Updated on August 24, 2017

Most landlords will fight tooth and nail to maximise the asking rent from their tenants, but not give much in return. As most leases are long term contracts with tenants, it pays to negotiate a win-win arrangement and offer something of value in return for higher rent.

To many landlords and their agents, increasing value means hiring expensive renovation companies or interior design firms to spruce up the home, or investing in furniture and furnishings. Here are some low-cost alternatives to bringing a property up to rent-ready condition instead.

Ensure all fittings and furnishings are repaired and in good condition

Some landlords take a light touch in managing their rental properties, and after a lease is up, the tenant search begins immediately with earnest. As a result, the inventory list is filled with plenty of broken furniture, chipped paint, rusted pipes and faulty appliances. Imagine what the tenant must be thinking, right before he or she signs the tenancy agreement!

As the proud owner of a property, the landlord should take stock of the interior after the conclusion of each lease. A full renovation is not necessary, but at least simple repairs should be done to minimise the handover of defective furnishings to the next tenant. Having everything in working condition also discourages the tenant from demanding for a discount, or to spend on expensive repairs after the lease commences.

Check the fittings and furnishings


Remove clutter and open up the interior

Many times, landlords still keep old decorations like faded paintings, yellowed magnets and chipped vases in their rental properties. Some are sentimental keepsakes that landlords cannot bear to take down, while others are a misguided attempt in interior decor.

When moving in, most tenants are looking for a fresh start in their new home. Hence, white clean walls and empty rooms will attract tenants to your place. This applies to fully furnished units as well - just leave cupboards and appliances in place, without any extra 'decoration' lying on racks or hanging off the walls.

Clean the windows

Over the period a previous tenancy, windows will accumulate grime, dust and water trails. This will be very visible to tenants viewing the property, and a blurry, smudged window will instantly reduce the attractiveness of a unit. This is especially since windows are located at eye level, and tenants will want to peer out and take a look at the view from the unit.

Since dirty windows bring down the value of a rental unit, then this is probably the cheapest issue to fix before marketing the property. Just run the windows through with clean water, and wipe dry it afterwards. For stubborn streaks, save on expensive chemicals and use vinegar instead!

Curtains also play a part by setting the right atmosphere in the room, and letting enough light into the interior. The fabric of the curtains is an important consideration, and investing in good curtains isn't prohibitively expensive.

Maintain a bright, airy room with clean windows


Remove or paint over mold and algae growth

For many tenants, mold or algae growth in damp areas is a huge turnoff and devalues the property substantially. These growth are not as easily removed by mechanical scrubbing, but cheap alternatives exist.

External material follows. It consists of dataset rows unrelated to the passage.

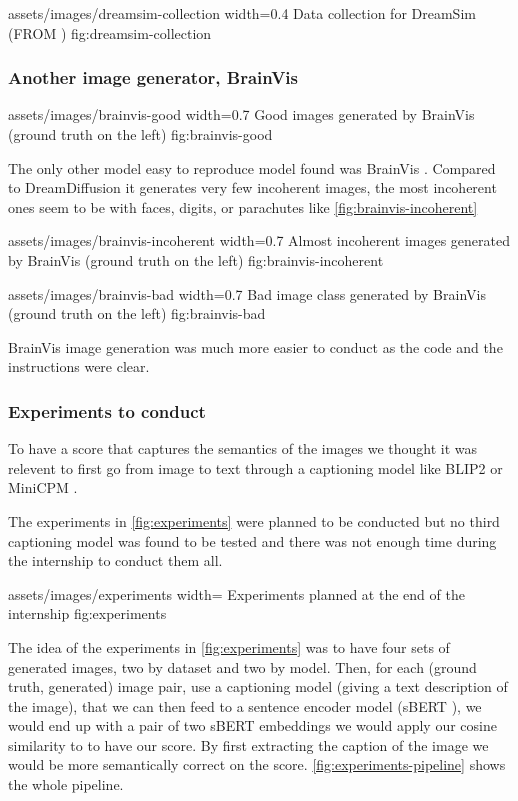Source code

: \insertfigure
    {assets/images/dreamsim-collection}
    {width=0.4\textwidth}
    {Data collection for DreamSim (FROM \cite{dreamsim})}
    {fig:dreamsim-collection}

\subsubsection{Another image generator, BrainVis}

\insertfigure
    {assets/images/brainvis-good}
    {width=0.7\textwidth}
    {Good images generated by BrainVis (ground truth on the left)}
    {fig:brainvis-good}

The only other model easy to reproduce model found was BrainVis \cite{brainvis}.
Compared to DreamDiffusion it generates very few incoherent images, the most
incoherent ones seem to be with faces, digits, or parachutes like
\cref{fig:brainvis-incoherent}

\insertfigure
    {assets/images/brainvis-incoherent}
    {width=0.7\textwidth}
    {Almost incoherent images generated by BrainVis (ground truth on the left)}
    {fig:brainvis-incoherent}

\insertfigure
    {assets/images/brainvis-bad}
    {width=0.7\textwidth}
    {Bad image class generated by BrainVis (ground truth on the left)}
    {fig:brainvis-bad}

BrainVis image generation was much more easier to conduct as the code and the
instructions were clear.

\subsubsection{Experiments to conduct}

To have a score that captures the semantics of the images we thought it was
relevent to first go from image to text through a captioning model like BLIP2
\cite{blip2} or MiniCPM \cite{minicpm}.

The experiments in \cref{fig:experiments} were planned to be conducted but no
third captioning model was found to be tested and there was not enough time
during the internship to conduct them all.

\insertfigure
    {assets/images/experiments}
    {width=\textwidth}
    {Experiments planned at the end of the internship}
    {fig:experiments}

The idea of the experiments in \cref{fig:experiments} was to have four sets of
generated images, two by dataset and two by model. Then, for each (ground truth,
generated) image pair, use a captioning model (giving a text description of the
image), that we can then feed to a sentence encoder model (sBERT \cite{sbert}),
we would end up with a pair of two sBERT embeddings we would apply our cosine
similarity to to have our score. By first extracting the caption of the image we
would be more semantically correct on the score. \cref{fig:experiments-pipeline}
shows the whole pipeline.

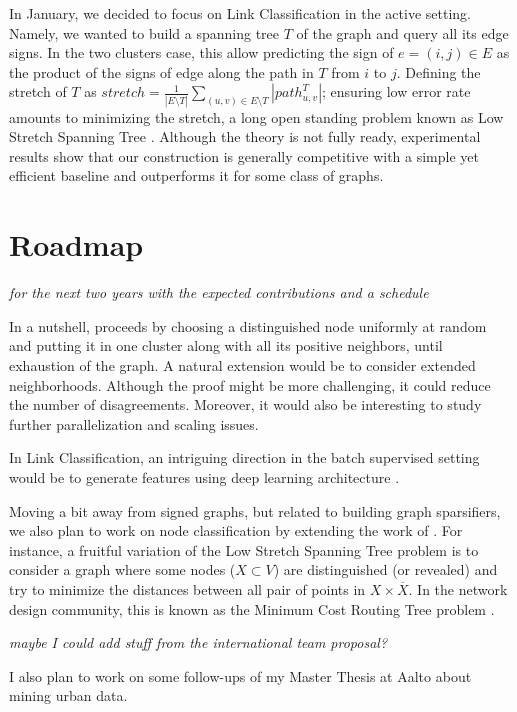 In January, we decided to focus on Link Classification in the active setting.
Namely, we wanted to build a spanning tree $T$ of the graph and query all its
edge signs. In the two clusters case, this allow predicting the sign of
$e=(i, j) \in E$ as the product of the signs of edge along the path in $T$ from
$i$ to $j$. Defining the stretch of $T$ as $stretch = \frac{1}{|E \setminus T|}
\sum_{(u,v) \in E \setminus T} |path^T_{u,v}|$; ensuring low error rate amounts
to minimizing the stretch, a long open standing problem known as Low Stretch
Spanning Tree \autocite{Abraham2012}.  Although the theory is not fully ready,
experimental results show that our construction is generally competitive with a
simple yet efficient baseline and outperforms it for some class of graphs.

\section{Roadmap}\label{roadmap}

\emph{for the next two years with the expected contributions and a
schedule}

In a nutshell, \kwik{} proceeds by choosing a distinguished node uniformly at
random and putting it in one cluster along with all its positive neighbors,
until exhaustion of the graph. A natural extension would be to consider
extended neighborhoods. Although the proof might be more challenging, it could
reduce the number of disagreements. Moreover, it would also be interesting to
study further parallelization and scaling issues.

In Link Classification, an intriguing direction in the batch supervised setting
would be to generate features using deep learning architecture
\autocites{Perozzi2014}{Yanardag2015}.

Moving a bit away from signed graphs, but related to building graph
sparsifiers, we also plan to work on node classification by extending the work
of \textcite{Vitale2012}. For instance, a fruitful variation of the Low Stretch
Spanning Tree problem is to consider a graph where some nodes ($X \subset V$)
are distinguished (or revealed) and try to minimize the distances between all
pair of points in $X \times \overline{X}$. In the network design community,
this is known as the Minimum Cost Routing Tree problem
\autocites{Johnson1978}{Connamacher2003}.

\emph{maybe I could add stuff from the international team proposal?}

I also plan to work on some follow-ups of my Master Thesis at Aalto
about mining urban data.

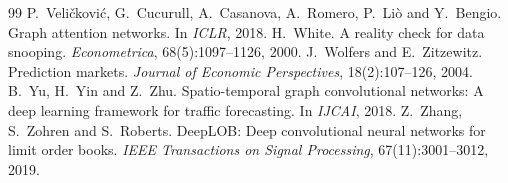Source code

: \documentclass[11pt,a4paper]{article}
\begin{document}
{\begin{thebibliography}{99}
 P.~Veli\v{c}kovi\'c, G.~Cucurull, A.~Casanova, A.~Romero, P.~Li\`o and Y.~Bengio. Graph attention networks. In \emph{ICLR}, 2018.
 H.~White. A reality check for data snooping. \emph{Econometrica}, 68(5):1097--1126, 2000.
 J.~Wolfers and E.~Zitzewitz. Prediction markets. \emph{Journal of Economic Perspectives}, 18(2):107--126, 2004.
 B.~Yu, H.~Yin and Z.~Zhu. Spatio-temporal graph convolutional networks: A deep learning framework for traffic forecasting. In \emph{IJCAI}, 2018.
 Z.~Zhang, S.~Zohren and S.~Roberts. DeepLOB: Deep convolutional neural networks for limit order books. \emph{IEEE Transactions on Signal Processing}, 67(11):3001--3012, 2019.
\end{thebibliography}
}
\end{document}
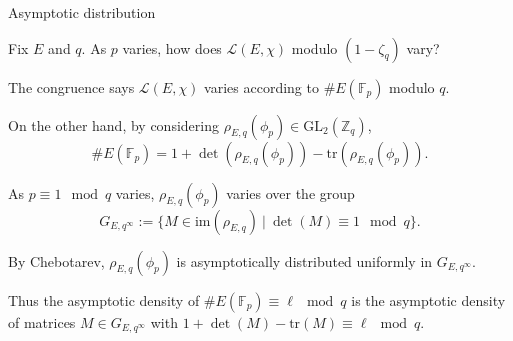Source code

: \documentclass[10pt]{beamer}
\begin{document}
\begin{frame}[t]{Asymptotic distribution}

Fix $ E $ and $ q $. As $ p $ varies, how does $ \mathcal{L}(E, \chi) $ modulo $ (1 - \zeta_q) $ vary?

\pause

\vspace{0.5cm} The congruence says $ \mathcal{L}(E, \chi) $ varies according to $ \#E(\mathbb{F}_p) $ modulo $ q $.

\pause

\vspace{0.5cm} On the other hand, by considering $ \rho_{E, q}(\phi_p) \in \mathrm{GL}_2(\mathbb{Z}_q) $,
$$ \#E(\mathbb{F}_p) = 1 + \det(\rho_{E, q}(\phi_p)) - \mathrm{tr}(\rho_{E, q}(\phi_p)). $$

\pause

As $ p \equiv 1 \mod q $ varies, $ \rho_{E, q}(\phi_p) $ varies over the group
$$ G_{E, q^\infty} := \{M \in \mathrm{im}(\rho_{E, q}) \ | \ \det(M) \equiv 1 \mod q\}. $$

\pause

By Chebotarev, $ \rho_{E, q}(\phi_p) $ is asymptotically distributed uniformly in $ G_{E, q^\infty} $.

\pause

\vspace{0.5cm} Thus the asymptotic density of $ \#E(\mathbb{F}_p) \equiv \ell \mod q $ is the asymptotic density of matrices $ M \in G_{E, q^\infty} $ with $ 1 + \det(M) - \mathrm{tr}(M) \equiv \ell \mod q $.

\end{frame}
\end{document}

To remove them, try bleach with warm water or vinegar. Alternatively, you can use ammonia, but never mix ammonia and bleach together, as it will create poisonous chlorine gas!

After treating the problem, landlords should also find out why mold or algae are growing. For mold, it's usually caused by damp surfaces, so try improve ventilation and keep the area dry. For algae, sunlight and water encourage growth, so check for water seepage, leaks, and remove any plants or vegetation in the vicinity.

For tough stains, paint over them with an anti-mould paint, and you'll also improve the property with a fresh colours!

Maintain the property

Even with these quick fixes, maintaining the property is a constant and long-term effort, and not just to provide a shelter over the tenant's head. A good landlord should take pride in keeping the interior comfortable for occupation, and invest time and money to regularly in doing so. This will encourage a better class of tenants and along with it, higher rent.